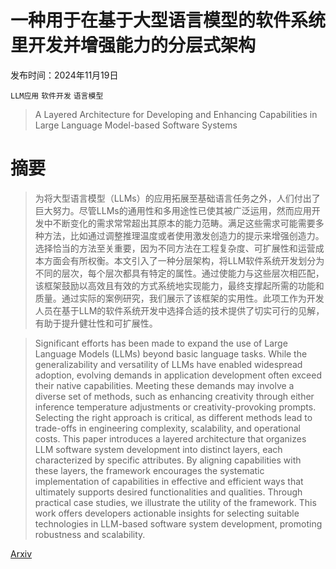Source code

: # 一种用于在基于大型语言模型的软件系统里开发并增强能力的分层式架构

发布时间：2024年11月19日

`LLM应用` `软件开发` `语言模型`

> A Layered Architecture for Developing and Enhancing Capabilities in Large Language Model-based Software Systems

# 摘要

> 为将大型语言模型（LLMs）的应用拓展至基础语言任务之外，人们付出了巨大努力。尽管LLMs的通用性和多用途性已使其被广泛运用，然而应用开发中不断变化的需求常常超出其原本的能力范畴。满足这些需求可能需要多种方法，比如通过调整推理温度或者使用激发创造力的提示来增强创造力。选择恰当的方法至关重要，因为不同方法在工程复杂度、可扩展性和运营成本方面会有所权衡。本文引入了一种分层架构，将LLM软件系统开发划分为不同的层次，每个层次都具有特定的属性。通过使能力与这些层次相匹配，该框架鼓励以高效且有效的方式系统地实现能力，最终支撑起所需的功能和质量。通过实际的案例研究，我们展示了该框架的实用性。此项工作为开发人员在基于LLM的软件系统开发中选择合适的技术提供了切实可行的见解，有助于提升健壮性和可扩展性。

> Significant efforts has been made to expand the use of Large Language Models (LLMs) beyond basic language tasks. While the generalizability and versatility of LLMs have enabled widespread adoption, evolving demands in application development often exceed their native capabilities. Meeting these demands may involve a diverse set of methods, such as enhancing creativity through either inference temperature adjustments or creativity-provoking prompts. Selecting the right approach is critical, as different methods lead to trade-offs in engineering complexity, scalability, and operational costs. This paper introduces a layered architecture that organizes LLM software system development into distinct layers, each characterized by specific attributes. By aligning capabilities with these layers, the framework encourages the systematic implementation of capabilities in effective and efficient ways that ultimately supports desired functionalities and qualities. Through practical case studies, we illustrate the utility of the framework. This work offers developers actionable insights for selecting suitable technologies in LLM-based software system development, promoting robustness and scalability.

[Arxiv](https://arxiv.org/abs/2411.12357)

::::

Beginning with the line that contains "robustness and scalability.", quote each line exactly through the last line of the entries above, and nothing beyond them.

## The answer
> Significant efforts has been made to expand the use of Large Language Models (LLMs) beyond basic language tasks. While the generalizability and versatility of LLMs have enabled widespread adoption, evolving demands in application development often exceed their native capabilities. Meeting these demands may involve a diverse set of methods, such as enhancing creativity through either inference temperature adjustments or creativity-provoking prompts. Selecting the right approach is critical, as different methods lead to trade-offs in engineering complexity, scalability, and operational costs. This paper introduces a layered architecture that organizes LLM software system development into distinct layers, each characterized by specific attributes. By aligning capabilities with these layers, the framework encourages the systematic implementation of capabilities in effective and efficient ways that ultimately supports desired functionalities and qualities. Through practical case studies, we illustrate the utility of the framework. This work offers developers actionable insights for selecting suitable technologies in LLM-based software system development, promoting robustness and scalability.

[Arxiv](https://arxiv.org/abs/2411.12357)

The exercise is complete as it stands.